Exercise materials:
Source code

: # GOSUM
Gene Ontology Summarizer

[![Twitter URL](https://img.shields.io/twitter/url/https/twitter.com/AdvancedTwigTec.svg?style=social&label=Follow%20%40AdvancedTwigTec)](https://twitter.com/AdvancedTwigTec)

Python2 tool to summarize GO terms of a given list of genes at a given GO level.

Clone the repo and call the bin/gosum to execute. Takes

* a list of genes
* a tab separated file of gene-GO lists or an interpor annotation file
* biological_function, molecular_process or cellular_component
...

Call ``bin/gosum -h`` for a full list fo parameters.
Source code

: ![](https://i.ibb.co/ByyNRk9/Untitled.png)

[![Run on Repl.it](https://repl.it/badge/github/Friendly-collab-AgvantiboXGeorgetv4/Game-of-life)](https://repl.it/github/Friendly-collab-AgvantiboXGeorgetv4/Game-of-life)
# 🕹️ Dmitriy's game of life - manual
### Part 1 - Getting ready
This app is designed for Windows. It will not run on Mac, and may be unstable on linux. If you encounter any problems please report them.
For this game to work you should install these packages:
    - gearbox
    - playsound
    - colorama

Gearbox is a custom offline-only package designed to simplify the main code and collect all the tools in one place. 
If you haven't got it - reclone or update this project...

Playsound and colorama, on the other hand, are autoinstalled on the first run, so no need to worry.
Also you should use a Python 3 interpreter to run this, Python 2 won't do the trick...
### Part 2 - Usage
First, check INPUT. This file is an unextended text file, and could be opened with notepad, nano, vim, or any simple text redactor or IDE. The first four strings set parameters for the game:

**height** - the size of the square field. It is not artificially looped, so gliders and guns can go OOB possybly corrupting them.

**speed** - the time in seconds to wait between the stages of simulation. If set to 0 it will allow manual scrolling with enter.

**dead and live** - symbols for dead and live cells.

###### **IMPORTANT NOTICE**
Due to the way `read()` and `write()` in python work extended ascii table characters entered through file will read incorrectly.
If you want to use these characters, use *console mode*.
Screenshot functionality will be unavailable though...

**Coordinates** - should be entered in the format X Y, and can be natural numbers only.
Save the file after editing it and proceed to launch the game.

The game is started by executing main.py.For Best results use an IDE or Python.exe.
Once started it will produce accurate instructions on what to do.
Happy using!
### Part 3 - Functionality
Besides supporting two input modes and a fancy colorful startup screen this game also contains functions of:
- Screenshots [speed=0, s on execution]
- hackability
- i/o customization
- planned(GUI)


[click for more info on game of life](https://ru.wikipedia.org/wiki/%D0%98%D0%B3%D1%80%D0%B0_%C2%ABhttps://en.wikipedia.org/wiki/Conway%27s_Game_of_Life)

Work to be completed: Return, exactly as they stand, the lines from the start of the records above through the line with "interpor annotation file", both ends included, and no other lines.

Solution to this task:
Source code

: # GOSUM
Gene Ontology Summarizer

[![Twitter URL](https://img.shields.io/twitter/url/https/twitter.com/AdvancedTwigTec.svg?style=social&label=Follow%20%40AdvancedTwigTec)](https://twitter.com/AdvancedTwigTec)

Python2 tool to summarize GO terms of a given list of genes at a given GO level.

Clone the repo and call the bin/gosum to execute. Takes

* a list of genes
* a tab separated file of gene-GO lists or an interpor annotation file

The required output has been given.